Mud on My Glasses
Sometimes it takes your glasses getting dirty to remember that they’re even there.
I learned that I hold a pretty stunted view of hospitality from a woman named Marie Issaka in Bamako, Mali. When I was a very young, very naïve World Renew intern in Bamako in 2011, Marie and her husband Harouna insisted on being my homestay family. I would later find that they had just weathered their toddler’s cancer, and that Marie was in the midst of an unexpected, difficult pregnancy. Despite all that, they took me in.
For the nine months that I lived with them, they were my guides to West African cultures. They answered my questions, many of which must have seemed foolish. They introduced me to countless new experiences. They shielded me and prayed with me.
Marie’s hospitality is so open-armed that when I started calling her Maman, initially as a joke, she took on that identity without hesitation. Marie takes it for granted that she is bound up in networks of interdependency. And yet her hospitality has boundaries – there were parts of her house I never saw, conversations I wasn’t part of. This was a wise hospitality.
RADICAL TRUST
All this sounds a lot like a classic line often heard from people returning from mission trips: “The people were so welcoming!” Which prompted a friend to ask a provocative question recently: What if it’s not that people in the Majority World are uniquely hospitable and welcoming, but that Christians in the West tend to be uniquely un-welcoming? What if being influenced by our culture of individualism, security and privacy has put up barriers (some might say idols) that keep us from living into this generous hospitality that my family in West Africa practices?
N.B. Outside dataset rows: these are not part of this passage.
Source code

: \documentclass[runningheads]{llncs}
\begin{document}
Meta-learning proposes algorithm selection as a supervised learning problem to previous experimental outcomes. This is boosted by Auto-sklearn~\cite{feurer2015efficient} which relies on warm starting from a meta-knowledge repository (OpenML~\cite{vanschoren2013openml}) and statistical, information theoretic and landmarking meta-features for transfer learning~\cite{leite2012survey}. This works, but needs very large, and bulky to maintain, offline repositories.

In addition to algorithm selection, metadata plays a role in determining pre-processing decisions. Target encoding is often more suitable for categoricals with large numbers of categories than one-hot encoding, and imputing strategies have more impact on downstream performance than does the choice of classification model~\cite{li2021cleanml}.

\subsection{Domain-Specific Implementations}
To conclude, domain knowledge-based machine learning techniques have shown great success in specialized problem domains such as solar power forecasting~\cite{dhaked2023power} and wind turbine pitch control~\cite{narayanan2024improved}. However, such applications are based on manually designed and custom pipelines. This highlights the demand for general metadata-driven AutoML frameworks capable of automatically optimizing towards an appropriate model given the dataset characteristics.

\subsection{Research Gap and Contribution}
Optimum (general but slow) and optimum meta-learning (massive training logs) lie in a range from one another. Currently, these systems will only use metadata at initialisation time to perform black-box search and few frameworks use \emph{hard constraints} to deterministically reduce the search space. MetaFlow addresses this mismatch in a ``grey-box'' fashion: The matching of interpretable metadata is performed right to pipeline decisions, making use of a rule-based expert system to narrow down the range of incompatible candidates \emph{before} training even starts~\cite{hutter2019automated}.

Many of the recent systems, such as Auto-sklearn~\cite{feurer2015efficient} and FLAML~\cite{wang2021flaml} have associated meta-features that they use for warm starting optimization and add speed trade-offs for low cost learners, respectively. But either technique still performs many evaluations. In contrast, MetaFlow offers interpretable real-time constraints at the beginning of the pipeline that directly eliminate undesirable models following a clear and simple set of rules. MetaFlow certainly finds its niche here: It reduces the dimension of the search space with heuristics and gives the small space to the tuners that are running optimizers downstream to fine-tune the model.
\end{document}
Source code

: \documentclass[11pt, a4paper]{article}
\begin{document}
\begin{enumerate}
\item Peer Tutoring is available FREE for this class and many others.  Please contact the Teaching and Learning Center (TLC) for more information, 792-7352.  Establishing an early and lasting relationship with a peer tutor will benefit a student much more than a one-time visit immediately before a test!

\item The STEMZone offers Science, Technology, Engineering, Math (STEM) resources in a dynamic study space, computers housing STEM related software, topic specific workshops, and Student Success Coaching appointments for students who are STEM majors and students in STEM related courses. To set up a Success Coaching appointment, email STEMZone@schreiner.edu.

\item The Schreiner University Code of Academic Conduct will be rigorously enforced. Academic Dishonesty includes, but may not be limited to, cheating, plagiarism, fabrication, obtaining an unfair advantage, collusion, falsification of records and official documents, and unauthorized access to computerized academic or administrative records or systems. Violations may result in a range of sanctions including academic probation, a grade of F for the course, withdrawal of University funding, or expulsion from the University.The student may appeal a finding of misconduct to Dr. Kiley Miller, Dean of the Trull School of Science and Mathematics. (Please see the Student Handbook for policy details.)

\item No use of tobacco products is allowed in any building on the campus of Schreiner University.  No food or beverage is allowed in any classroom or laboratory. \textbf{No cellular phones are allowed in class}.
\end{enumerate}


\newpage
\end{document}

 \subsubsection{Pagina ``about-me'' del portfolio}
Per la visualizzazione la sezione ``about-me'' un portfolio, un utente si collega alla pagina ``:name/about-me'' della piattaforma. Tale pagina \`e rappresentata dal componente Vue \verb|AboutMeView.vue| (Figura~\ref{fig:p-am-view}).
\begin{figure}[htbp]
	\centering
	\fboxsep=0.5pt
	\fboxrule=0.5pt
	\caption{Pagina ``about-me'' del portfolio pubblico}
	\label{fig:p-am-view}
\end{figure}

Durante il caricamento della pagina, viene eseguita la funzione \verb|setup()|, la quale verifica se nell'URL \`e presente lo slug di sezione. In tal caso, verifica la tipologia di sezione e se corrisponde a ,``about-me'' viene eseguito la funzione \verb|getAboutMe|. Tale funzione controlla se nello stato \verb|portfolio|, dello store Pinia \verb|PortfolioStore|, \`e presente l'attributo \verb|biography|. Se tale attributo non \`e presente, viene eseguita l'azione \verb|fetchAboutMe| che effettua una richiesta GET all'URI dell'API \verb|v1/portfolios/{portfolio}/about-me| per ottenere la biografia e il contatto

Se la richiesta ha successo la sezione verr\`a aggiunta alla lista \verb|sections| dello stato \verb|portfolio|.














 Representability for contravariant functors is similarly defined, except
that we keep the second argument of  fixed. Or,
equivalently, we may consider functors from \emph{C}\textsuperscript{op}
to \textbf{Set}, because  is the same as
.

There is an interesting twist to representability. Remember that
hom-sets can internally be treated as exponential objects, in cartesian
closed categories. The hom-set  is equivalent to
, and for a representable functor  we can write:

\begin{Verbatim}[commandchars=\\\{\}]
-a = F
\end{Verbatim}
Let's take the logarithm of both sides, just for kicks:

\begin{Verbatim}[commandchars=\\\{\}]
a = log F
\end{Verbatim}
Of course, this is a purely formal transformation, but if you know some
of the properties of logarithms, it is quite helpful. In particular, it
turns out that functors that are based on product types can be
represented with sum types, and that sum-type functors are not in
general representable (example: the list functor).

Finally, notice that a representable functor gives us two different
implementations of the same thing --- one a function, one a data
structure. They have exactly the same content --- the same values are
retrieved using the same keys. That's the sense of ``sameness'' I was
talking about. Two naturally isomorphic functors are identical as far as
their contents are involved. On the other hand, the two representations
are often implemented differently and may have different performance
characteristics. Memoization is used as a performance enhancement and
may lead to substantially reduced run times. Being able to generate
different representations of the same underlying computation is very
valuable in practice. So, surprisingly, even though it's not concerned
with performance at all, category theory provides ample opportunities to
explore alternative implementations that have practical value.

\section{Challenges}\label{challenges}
There’s mud on my glasses! If we have eyes to see and ears to hear, the normalcy of robust welcoming-strangers-into-your-home hospitality is all over the Scriptures.
Right after warning his readers that the end of all things is near, Peter calls them to love each other, offer hospitality and use their gifts to serve the Body (1 Pet. 4:7-10). Likewise, in Hebrews, hospitality is considered important enough to list alongside “keep the marriage bed pure” and “remember those in prison as if you were together with them.”
Practicing hospitality also rates a mention in Paul’s climactic chapter in Romans, where he urges believers to offer ourselves as living sacrifices (Rom. 12). And it comes right after Paul’s urging that the fledging community share with God’s people who are in need. Could it be that this hospitality was part of that providing?
Hospitality was not a side pursuit – it was a key characteristic of Christian community. And many early Christians, including Paul himself, not only offered hospitality – they also depended on it themselves. Just check out the greetings at the end of Paul’s letters to find people on whom he depended.
In their new book on Romans, Brian Walsh and Sylvia Keesmaat point towards “an economics of radical trust in God’s provision . . . an economics of generosity and welcome.” They argue that as Paul works to nurture an alternative community centered around Jesus Christ in Rome, he is urging the Roman church to practice an alternative economics, an economics not of scarcity but of generosity and hospitality (Romans Disarmed, forthcoming from Brazos Press).
I see this alternative economics worked out by my Maman in Bamako, Mali. This is not pie in the sky stuff! Christians in the West need reminding by people in the Majority World that this hospitality is our heritage. And it could even be our future.